- THE PROBLEM -
Which lines below fall between the one containing "Today I Learned" and the one containing "Tras esta sencilla"? Repeat them exactly, counting both of those lines, and add nothing else.

*** Opening of SUPPLIED DATA ***

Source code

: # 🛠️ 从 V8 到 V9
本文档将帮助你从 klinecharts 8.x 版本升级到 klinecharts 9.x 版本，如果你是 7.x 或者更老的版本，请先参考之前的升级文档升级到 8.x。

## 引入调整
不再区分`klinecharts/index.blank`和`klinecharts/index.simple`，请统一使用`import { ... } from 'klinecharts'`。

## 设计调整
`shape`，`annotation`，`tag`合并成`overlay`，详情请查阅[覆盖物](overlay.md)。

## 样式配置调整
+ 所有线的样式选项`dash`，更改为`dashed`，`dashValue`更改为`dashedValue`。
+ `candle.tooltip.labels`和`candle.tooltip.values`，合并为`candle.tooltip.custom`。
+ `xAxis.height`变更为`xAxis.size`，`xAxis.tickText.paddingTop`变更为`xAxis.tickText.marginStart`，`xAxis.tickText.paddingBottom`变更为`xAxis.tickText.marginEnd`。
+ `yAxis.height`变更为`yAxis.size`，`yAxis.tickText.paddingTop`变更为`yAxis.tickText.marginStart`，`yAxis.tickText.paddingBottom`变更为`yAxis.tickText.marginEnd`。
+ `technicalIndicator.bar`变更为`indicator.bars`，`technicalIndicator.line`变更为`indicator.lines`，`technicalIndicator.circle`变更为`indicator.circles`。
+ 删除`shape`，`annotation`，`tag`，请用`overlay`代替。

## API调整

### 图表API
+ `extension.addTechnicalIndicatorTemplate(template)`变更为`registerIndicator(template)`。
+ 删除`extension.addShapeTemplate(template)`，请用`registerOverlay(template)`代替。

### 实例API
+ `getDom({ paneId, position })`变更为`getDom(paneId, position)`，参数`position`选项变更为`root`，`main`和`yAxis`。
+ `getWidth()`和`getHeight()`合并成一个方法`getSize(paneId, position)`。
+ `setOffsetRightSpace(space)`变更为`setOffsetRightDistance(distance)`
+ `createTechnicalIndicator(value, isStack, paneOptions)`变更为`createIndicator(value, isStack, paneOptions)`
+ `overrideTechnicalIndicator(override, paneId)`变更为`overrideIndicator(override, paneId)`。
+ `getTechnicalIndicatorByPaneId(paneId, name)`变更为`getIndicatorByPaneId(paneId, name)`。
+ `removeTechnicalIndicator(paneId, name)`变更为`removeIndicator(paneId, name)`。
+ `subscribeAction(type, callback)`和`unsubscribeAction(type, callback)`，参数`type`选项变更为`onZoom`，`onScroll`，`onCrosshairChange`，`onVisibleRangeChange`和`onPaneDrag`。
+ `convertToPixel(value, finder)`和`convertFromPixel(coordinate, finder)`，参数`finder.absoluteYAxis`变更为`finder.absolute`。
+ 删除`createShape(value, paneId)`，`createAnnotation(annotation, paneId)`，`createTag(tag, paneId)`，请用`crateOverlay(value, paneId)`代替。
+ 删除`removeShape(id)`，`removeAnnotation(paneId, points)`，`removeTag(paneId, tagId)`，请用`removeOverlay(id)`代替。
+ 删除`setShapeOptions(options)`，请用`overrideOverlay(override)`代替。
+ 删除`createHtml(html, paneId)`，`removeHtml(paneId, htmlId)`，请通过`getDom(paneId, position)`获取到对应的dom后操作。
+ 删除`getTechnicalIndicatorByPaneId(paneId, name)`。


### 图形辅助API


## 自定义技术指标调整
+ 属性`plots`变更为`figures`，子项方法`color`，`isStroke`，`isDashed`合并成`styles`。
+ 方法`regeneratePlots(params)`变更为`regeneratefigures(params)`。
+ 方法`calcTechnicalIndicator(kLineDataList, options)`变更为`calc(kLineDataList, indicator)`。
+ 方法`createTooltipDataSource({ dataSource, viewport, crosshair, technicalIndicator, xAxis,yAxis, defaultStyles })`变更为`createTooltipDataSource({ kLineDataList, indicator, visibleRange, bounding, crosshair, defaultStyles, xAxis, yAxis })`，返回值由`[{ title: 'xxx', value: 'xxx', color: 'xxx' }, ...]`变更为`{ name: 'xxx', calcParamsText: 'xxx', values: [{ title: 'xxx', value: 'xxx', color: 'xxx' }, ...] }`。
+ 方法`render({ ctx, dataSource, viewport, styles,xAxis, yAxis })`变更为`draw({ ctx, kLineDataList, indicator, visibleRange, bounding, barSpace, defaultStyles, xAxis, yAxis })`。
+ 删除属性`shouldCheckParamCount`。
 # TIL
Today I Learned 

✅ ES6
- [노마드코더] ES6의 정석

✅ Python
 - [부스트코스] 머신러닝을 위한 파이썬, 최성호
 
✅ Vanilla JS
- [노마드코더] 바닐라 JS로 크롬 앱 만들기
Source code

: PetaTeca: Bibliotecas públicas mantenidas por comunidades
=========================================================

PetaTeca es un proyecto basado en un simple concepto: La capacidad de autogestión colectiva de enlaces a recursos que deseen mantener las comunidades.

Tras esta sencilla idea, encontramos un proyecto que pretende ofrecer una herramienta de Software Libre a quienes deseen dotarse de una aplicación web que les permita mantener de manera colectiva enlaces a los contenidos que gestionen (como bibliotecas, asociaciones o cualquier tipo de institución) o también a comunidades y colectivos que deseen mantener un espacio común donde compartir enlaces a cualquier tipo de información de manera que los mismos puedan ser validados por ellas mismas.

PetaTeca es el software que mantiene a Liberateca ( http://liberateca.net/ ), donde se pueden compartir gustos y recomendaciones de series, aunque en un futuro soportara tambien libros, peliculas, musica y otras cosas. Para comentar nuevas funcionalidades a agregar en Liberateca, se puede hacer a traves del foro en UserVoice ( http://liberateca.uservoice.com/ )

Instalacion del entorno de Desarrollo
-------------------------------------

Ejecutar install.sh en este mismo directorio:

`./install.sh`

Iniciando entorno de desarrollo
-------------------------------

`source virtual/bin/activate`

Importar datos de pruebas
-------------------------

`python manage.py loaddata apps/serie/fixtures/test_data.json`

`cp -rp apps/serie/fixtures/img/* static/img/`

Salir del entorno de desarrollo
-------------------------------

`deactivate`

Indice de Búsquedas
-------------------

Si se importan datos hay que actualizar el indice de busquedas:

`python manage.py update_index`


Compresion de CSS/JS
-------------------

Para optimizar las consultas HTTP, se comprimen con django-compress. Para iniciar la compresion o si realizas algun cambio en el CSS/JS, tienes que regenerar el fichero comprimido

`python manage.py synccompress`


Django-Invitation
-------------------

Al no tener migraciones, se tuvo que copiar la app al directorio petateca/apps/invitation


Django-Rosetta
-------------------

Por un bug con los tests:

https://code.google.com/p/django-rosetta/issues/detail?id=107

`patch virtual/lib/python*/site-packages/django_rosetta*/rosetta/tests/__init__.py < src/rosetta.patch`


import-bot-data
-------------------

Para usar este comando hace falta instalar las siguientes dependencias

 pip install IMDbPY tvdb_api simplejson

*** Close of SUPPLIED DATA ***

- RESULT FOR THIS TASK -
Today I Learned 

✅ ES6
- [노마드코더] ES6의 정석

✅ Python
 - [부스트코스] 머신러닝을 위한 파이썬, 최성호
 
✅ Vanilla JS
- [노마드코더] 바닐라 JS로 크롬 앱 만들기
Source code

: PetaTeca: Bibliotecas públicas mantenidas por comunidades
=========================================================

PetaTeca es un proyecto basado en un simple concepto: La capacidad de autogestión colectiva de enlaces a recursos que deseen mantener las comunidades.

Tras esta sencilla idea, encontramos un proyecto que pretende ofrecer una herramienta de Software Libre a quienes deseen dotarse de una aplicación web que les permita mantener de manera colectiva enlaces a los contenidos que gestionen (como bibliotecas, asociaciones o cualquier tipo de institución) o también a comunidades y colectivos que deseen mantener un espacio común donde compartir enlaces a cualquier tipo de información de manera que los mismos puedan ser validados por ellas mismas.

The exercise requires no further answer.